Task directions:
What you return should be each line of the data containing the string "scores".

Task data:
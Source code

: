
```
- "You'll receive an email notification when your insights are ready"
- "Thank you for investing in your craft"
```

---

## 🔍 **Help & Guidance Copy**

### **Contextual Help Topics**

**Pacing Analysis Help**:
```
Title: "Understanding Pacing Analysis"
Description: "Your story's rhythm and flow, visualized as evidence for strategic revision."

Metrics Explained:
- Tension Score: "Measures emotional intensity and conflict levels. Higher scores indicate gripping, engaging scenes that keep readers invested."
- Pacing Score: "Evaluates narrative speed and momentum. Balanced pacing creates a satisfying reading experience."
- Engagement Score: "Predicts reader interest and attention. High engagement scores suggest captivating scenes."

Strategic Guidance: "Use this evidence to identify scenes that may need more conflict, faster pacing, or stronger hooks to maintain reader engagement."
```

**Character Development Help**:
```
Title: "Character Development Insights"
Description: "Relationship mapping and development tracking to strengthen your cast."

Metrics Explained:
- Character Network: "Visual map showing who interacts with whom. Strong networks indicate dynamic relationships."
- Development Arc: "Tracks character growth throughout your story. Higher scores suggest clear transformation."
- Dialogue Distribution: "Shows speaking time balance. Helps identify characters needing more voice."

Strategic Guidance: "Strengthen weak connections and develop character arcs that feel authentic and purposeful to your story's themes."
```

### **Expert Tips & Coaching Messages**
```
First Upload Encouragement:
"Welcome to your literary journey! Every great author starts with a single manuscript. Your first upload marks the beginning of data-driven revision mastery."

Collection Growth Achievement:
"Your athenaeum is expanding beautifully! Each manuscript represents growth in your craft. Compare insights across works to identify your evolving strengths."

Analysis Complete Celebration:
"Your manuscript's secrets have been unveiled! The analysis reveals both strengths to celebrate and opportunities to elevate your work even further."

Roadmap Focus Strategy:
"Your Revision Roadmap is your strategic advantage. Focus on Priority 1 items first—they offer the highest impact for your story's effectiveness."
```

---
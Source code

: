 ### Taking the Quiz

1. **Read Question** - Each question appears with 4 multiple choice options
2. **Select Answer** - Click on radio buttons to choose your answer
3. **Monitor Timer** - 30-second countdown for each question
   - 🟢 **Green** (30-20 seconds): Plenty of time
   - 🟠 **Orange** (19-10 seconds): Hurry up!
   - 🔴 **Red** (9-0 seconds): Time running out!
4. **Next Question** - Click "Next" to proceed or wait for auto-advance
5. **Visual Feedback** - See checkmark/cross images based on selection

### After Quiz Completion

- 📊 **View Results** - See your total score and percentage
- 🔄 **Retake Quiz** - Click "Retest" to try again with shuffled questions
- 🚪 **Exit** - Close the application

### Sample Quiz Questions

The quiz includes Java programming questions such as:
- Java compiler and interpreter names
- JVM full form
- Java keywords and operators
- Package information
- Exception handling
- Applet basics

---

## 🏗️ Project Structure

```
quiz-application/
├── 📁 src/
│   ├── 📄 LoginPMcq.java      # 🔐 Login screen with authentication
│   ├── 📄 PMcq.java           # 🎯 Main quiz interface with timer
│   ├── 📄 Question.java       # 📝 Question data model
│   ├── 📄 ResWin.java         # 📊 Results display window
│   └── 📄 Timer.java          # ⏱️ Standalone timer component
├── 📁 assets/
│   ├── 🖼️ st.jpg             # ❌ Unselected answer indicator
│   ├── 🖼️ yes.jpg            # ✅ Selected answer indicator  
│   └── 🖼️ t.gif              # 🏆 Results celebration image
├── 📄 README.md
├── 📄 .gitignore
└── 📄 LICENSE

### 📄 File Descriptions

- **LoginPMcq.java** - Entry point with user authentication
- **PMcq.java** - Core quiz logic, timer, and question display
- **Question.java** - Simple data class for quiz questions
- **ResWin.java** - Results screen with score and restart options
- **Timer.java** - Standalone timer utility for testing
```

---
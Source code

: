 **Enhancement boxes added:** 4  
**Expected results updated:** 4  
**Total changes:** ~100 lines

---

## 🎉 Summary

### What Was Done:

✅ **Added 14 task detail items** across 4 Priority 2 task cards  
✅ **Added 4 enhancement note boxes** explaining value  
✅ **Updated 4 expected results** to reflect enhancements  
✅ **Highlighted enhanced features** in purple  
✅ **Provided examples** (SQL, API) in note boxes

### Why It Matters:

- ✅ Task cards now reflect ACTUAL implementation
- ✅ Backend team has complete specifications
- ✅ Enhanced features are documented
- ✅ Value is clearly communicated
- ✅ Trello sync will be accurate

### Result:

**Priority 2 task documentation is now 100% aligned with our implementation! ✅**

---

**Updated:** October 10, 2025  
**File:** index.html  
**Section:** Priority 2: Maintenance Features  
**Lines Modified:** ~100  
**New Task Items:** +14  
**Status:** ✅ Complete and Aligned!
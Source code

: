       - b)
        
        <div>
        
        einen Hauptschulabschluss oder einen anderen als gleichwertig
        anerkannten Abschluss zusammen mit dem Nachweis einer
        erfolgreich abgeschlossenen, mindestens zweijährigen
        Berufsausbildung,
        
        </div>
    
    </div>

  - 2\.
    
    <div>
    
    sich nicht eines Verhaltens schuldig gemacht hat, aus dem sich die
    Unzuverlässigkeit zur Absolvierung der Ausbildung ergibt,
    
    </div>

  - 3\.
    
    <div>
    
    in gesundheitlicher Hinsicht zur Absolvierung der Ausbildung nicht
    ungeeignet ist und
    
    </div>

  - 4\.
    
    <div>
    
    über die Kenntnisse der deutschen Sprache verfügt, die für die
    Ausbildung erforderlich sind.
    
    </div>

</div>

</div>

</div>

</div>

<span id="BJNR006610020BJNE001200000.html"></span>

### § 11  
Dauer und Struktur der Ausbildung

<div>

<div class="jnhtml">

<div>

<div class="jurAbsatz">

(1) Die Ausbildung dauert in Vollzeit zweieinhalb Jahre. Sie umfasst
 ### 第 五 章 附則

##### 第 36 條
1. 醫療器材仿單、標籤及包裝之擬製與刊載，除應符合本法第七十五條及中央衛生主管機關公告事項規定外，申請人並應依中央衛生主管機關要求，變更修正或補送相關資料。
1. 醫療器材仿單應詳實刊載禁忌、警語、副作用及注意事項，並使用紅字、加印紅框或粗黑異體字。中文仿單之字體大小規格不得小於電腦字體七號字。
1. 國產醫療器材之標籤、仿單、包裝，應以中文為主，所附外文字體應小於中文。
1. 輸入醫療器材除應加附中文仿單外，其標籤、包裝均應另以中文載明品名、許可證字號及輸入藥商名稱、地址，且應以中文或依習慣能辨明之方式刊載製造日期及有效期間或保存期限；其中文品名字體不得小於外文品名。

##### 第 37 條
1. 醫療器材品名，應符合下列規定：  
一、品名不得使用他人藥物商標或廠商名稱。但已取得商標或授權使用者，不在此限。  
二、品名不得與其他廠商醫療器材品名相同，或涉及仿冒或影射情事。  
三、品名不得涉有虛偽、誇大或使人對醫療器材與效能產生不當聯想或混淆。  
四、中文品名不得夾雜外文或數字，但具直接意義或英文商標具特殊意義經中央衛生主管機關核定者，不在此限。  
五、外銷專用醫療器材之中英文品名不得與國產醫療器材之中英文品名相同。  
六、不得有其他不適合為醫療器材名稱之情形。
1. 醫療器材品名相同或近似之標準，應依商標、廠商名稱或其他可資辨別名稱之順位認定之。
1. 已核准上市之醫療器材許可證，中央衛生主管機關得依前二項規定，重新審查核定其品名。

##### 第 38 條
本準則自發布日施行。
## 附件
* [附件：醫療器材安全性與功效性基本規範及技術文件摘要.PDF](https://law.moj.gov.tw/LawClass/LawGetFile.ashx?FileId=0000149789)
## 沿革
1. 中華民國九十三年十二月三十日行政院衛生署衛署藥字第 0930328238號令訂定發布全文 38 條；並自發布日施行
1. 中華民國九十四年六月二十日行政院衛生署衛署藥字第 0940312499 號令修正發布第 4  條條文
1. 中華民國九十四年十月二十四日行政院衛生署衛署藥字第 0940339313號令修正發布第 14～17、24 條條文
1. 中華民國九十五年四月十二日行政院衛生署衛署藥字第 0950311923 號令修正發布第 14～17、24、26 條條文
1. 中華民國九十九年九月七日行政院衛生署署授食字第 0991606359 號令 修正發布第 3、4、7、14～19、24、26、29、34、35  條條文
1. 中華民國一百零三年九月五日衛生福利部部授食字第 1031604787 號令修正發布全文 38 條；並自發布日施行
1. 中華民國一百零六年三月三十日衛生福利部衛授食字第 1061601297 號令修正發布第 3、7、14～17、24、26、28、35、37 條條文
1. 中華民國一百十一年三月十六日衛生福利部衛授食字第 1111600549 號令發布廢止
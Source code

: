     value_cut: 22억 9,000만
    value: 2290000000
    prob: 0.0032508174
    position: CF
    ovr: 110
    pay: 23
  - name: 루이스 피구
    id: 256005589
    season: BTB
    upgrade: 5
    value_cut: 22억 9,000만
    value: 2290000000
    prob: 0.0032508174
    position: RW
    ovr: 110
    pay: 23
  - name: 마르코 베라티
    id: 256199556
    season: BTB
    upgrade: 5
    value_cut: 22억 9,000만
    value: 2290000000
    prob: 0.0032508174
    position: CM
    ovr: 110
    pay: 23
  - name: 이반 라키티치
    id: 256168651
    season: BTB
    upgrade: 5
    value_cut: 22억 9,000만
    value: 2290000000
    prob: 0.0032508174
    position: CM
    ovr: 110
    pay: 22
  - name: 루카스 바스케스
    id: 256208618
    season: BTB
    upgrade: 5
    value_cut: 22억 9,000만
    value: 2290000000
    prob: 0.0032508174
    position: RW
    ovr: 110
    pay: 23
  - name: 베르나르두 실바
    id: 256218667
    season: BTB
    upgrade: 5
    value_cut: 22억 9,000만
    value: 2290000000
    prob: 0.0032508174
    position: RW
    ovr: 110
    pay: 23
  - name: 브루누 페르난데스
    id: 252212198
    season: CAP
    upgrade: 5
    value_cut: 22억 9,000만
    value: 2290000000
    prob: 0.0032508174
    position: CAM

Result:
- Tension Score: "Measures emotional intensity and conflict levels. Higher scores indicate gripping, engaging scenes that keep readers invested."
- Engagement Score: "Predicts reader interest and attention. High engagement scores suggest captivating scenes."
- Development Arc: "Tracks character growth throughout your story. Higher scores suggest clear transformation."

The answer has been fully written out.